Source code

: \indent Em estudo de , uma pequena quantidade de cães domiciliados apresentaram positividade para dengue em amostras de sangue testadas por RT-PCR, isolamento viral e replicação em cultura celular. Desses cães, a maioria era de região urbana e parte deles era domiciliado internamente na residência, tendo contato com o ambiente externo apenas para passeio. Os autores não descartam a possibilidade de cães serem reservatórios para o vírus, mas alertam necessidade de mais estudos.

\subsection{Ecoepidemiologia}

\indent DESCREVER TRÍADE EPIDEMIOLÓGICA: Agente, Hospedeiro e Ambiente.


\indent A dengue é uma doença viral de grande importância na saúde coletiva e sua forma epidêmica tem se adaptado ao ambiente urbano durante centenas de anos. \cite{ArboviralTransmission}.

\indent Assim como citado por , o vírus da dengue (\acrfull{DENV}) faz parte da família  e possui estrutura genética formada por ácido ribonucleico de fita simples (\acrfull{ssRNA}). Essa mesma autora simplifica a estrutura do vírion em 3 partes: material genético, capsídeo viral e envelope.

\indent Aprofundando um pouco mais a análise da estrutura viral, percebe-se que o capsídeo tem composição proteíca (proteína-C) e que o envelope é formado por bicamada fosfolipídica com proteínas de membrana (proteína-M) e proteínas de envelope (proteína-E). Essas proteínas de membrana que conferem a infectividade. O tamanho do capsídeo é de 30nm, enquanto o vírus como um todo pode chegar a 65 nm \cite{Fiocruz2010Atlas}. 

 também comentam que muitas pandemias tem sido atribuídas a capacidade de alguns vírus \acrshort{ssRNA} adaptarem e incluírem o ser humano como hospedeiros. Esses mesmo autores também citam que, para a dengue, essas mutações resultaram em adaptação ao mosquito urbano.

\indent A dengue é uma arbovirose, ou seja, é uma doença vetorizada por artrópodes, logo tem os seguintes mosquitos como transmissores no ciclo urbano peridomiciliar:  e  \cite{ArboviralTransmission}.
______________________________
### WHAT THE TASK REQUIRES
Could you write out every entry above exactly as it appears?

### REPLY
Source code

: \indent Em estudo de , uma pequena quantidade de cães domiciliados apresentaram positividade para dengue em amostras de sangue testadas por RT-PCR, isolamento viral e replicação em cultura celular. Desses cães, a maioria era de região urbana e parte deles era domiciliado internamente na residência, tendo contato com o ambiente externo apenas para passeio. Os autores não descartam a possibilidade de cães serem reservatórios para o vírus, mas alertam necessidade de mais estudos.

\subsection{Ecoepidemiologia}

\indent DESCREVER TRÍADE EPIDEMIOLÓGICA: Agente, Hospedeiro e Ambiente.


\indent A dengue é uma doença viral de grande importância na saúde coletiva e sua forma epidêmica tem se adaptado ao ambiente urbano durante centenas de anos. \cite{ArboviralTransmission}.

\indent Assim como citado por , o vírus da dengue (\acrfull{DENV}) faz parte da família  e possui estrutura genética formada por ácido ribonucleico de fita simples (\acrfull{ssRNA}). Essa mesma autora simplifica a estrutura do vírion em 3 partes: material genético, capsídeo viral e envelope.

\indent Aprofundando um pouco mais a análise da estrutura viral, percebe-se que o capsídeo tem composição proteíca (proteína-C) e que o envelope é formado por bicamada fosfolipídica com proteínas de membrana (proteína-M) e proteínas de envelope (proteína-E). Essas proteínas de membrana que conferem a infectividade. O tamanho do capsídeo é de 30nm, enquanto o vírus como um todo pode chegar a 65 nm \cite{Fiocruz2010Atlas}. 

 também comentam que muitas pandemias tem sido atribuídas a capacidade de alguns vírus \acrshort{ssRNA} adaptarem e incluírem o ser humano como hospedeiros. Esses mesmo autores também citam que, para a dengue, essas mutações resultaram em adaptação ao mosquito urbano.

\indent A dengue é uma arbovirose, ou seja, é uma doença vetorizada por artrópodes, logo tem os seguintes mosquitos como transmissores no ciclo urbano peridomiciliar:  e  \cite{ArboviralTransmission}.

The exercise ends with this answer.